◆ **WHAT YOU NEED TO DO**
The answer should be each line of the records that contains the word "compute"; please copy them all.

Stored items from a collection
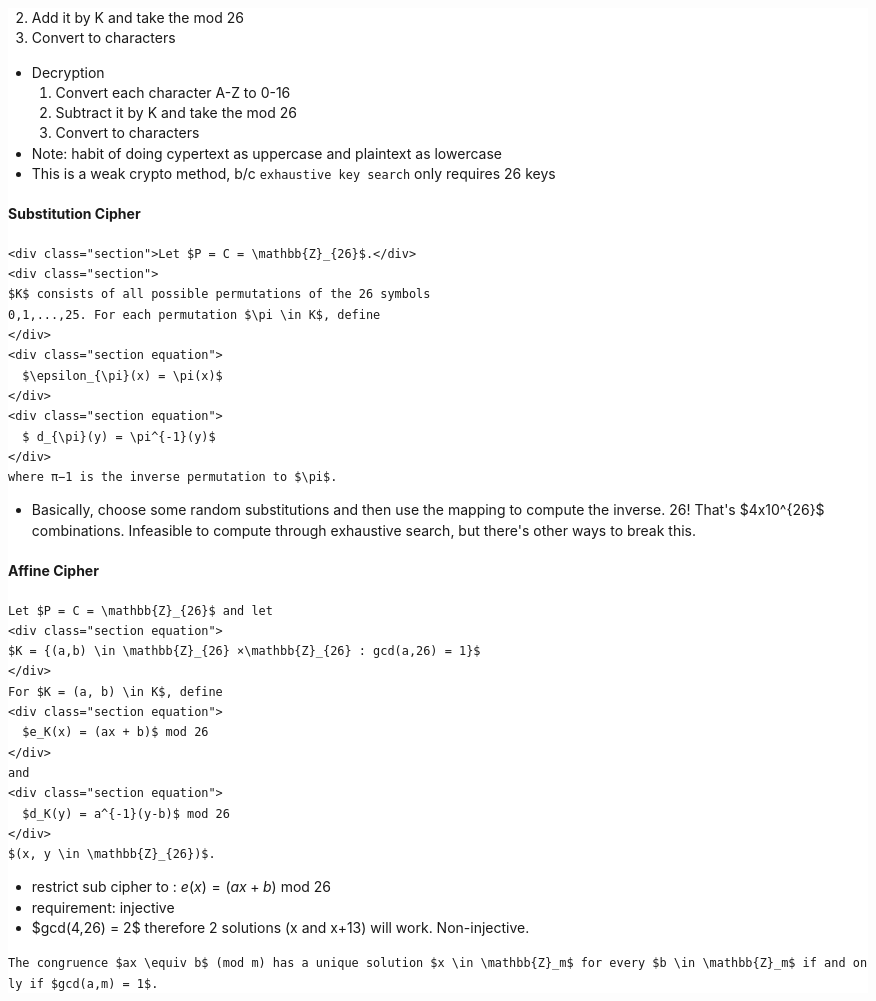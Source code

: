   2. Add it by K and take the mod 26
  3. Convert to characters
- Decryption
  1. Convert each character A-Z to 0-16
  2. Subtract it by K and take the mod 26
  3. Convert to characters
- Note: habit of doing cypertext as uppercase and plaintext as lowercase
- This is a weak crypto method, b/c `exhaustive key search` only requires 26 keys

#### Substitution Cipher

```definition
<div class="section">Let $P = C = \mathbb{Z}_{26}$.</div>
<div class="section">
$K$ consists of all possible permutations of the 26 symbols
0,1,...,25. For each permutation $\pi \in K$, define
</div>
<div class="section equation">
  $\epsilon_{\pi}(x) = \pi(x)$
</div>
<div class="section equation">
  $ d_{\pi}(y) = \pi^{-1}(y)$
</div>
where π−1 is the inverse permutation to $\pi$.
```

- Basically, choose some random substitutions and then use the mapping to
  compute the inverse. 26! That's \$4x10^{26}\$ combinations. Infeasible to
  compute through exhaustive search, but there's other ways to break this.

#### Affine Cipher

```definition
Let $P = C = \mathbb{Z}_{26}$ and let
<div class="section equation">
$K = {(a,b) \in \mathbb{Z}_{26} ×\mathbb{Z}_{26} : gcd(a,26) = 1}$
</div>
For $K = (a, b) \in K$, define
<div class="section equation">
  $e_K(x) = (ax + b)$ mod 26
</div>
and
<div class="section equation">
  $d_K(y) = a^{-1}(y-b)$ mod 26
</div>
$(x, y \in \mathbb{Z}_{26})$.
```

- restrict sub cipher to : $e(x) = (ax + b)$ mod 26
- requirement: injective
- \$gcd(4,26) = 2\$ therefore 2 solutions (x and x+13) will work. Non-injective.

```theorem
The congruence $ax \equiv b$ (mod m) has a unique solution $x \in \mathbb{Z}_m$ for every $b \in \mathbb{Z}_m$ if and only if $gcd(a,m) = 1$.
```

◆ **RESPONSE TO THIS EXERCISE**
  compute the inverse. 26! That's \$4x10^{26}\$ combinations. Infeasible to
  compute through exhaustive search, but there's other ways to break this.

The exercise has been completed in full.